Completed ballots must be returned by mail or
other voting mechanism approved by the Board
of CHRMS within 30 days.
The votes shall be
tabulated and results reported to the Board.
7.4.4
TIE VOTE.
In the event of a tie vote by
the membership for a new board member or
officer, the tie will be broken by a majority vote
of the Board.
In case of a Board vote tie, the
President’s vote breaks the tie.
The final
results shall be binding and shall be
communicated to the membership in writing
within 45 days after the ballot receipt deadline.
7.5.
QUORUM
A quorum shall consist of the regular members
present at the annual business meeting.
For
special meetings and all other duly called
meetings, a quorum shall consist of at least ten
(10) percent of the current regular members.
ARTICLE VIII - OFFICERS
8.1
ELIGIBILITY
Regular members of CHRMS in good standing
shall be eligible for elective office, not
withstanding, a current President of CHRMS
will not be eligible for elective office until two
years after fulfilling the role of Immediate Past
President.
All officers must have a regular
membership in ASHRM, or other affiliated
organization.
8.2 OFFICERS
The officers shall be President, President-elect,
Secretary and Treasurer, who shall be elected
by a majority vote of the regular members of
CHRMS who vote.
8.3
ELECTION AND TERM
The election of officers and Board members
shall be conducted by mail or by other
mechanisms approved by the Board.
A ballot,
listing candidates proposed by the Nominating
Committee, shall be mailed or sent by other
mechanism as approved by the Board to each
eligible voting member of CHRMS by the
Nominating Committee or its designee no
fewer than 30 days prior to the annual meeting.

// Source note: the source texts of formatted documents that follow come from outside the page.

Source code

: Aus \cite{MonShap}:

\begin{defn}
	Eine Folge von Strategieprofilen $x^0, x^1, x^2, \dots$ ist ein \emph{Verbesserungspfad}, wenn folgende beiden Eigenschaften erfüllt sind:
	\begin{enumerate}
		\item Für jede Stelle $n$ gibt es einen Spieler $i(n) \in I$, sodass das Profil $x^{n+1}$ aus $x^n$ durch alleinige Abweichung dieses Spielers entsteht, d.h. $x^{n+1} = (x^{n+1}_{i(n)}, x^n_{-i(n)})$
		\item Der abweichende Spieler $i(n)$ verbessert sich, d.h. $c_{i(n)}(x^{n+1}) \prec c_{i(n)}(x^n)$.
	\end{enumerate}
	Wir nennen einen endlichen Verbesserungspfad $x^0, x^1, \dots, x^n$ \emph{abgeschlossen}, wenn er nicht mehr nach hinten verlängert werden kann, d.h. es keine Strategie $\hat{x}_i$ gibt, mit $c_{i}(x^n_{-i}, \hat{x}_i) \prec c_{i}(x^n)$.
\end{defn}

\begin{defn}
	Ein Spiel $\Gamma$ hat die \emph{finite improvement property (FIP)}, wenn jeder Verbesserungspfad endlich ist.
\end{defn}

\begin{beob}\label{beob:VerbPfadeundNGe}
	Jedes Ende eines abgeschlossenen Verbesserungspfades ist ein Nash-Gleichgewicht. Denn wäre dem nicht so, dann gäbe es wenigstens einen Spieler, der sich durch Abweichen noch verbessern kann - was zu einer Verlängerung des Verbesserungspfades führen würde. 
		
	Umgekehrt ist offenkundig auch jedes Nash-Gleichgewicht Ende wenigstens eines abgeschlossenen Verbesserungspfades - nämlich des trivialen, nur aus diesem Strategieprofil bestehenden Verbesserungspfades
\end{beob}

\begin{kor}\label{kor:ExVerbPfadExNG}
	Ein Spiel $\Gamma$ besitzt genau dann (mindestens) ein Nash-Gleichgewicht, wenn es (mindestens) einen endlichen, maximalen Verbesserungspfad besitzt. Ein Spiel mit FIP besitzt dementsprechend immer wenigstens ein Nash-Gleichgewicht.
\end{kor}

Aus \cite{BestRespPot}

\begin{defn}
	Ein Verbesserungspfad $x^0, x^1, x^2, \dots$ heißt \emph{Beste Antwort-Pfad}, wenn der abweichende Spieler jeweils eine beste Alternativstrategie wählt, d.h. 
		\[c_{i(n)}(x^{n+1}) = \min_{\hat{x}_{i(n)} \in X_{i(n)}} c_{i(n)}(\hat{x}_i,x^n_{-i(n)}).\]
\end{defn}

The votes shall be tabulated by a designee of
the Nominating Committee and reported to the
Board.
The results of the election shall be
communicated to the membership at the annual
meeting.
8.4
TENURE OF OFFICE
President, President-elect, and Past President
shall serve for a one-year period beginning
immediately following the annual meeting.
The President-elect shall commence service as
President upon the expiration of said one-year
period, at which time the President then
becomes the Past President.
Secretary shall serve for a two-year term
beginning immediately following the annual
meeting.
Treasurer and Treasurer-elect shall serve for a
two-year term beginning immediately
following the annual meeting, or other election.
Upon the completion of the Treasurer’s term in
office, the Treasurer-elect shall assume the
position of Treasurer for one full year.
Beginning in the year 2008, the position of
Treasurer-elect will be filled annually.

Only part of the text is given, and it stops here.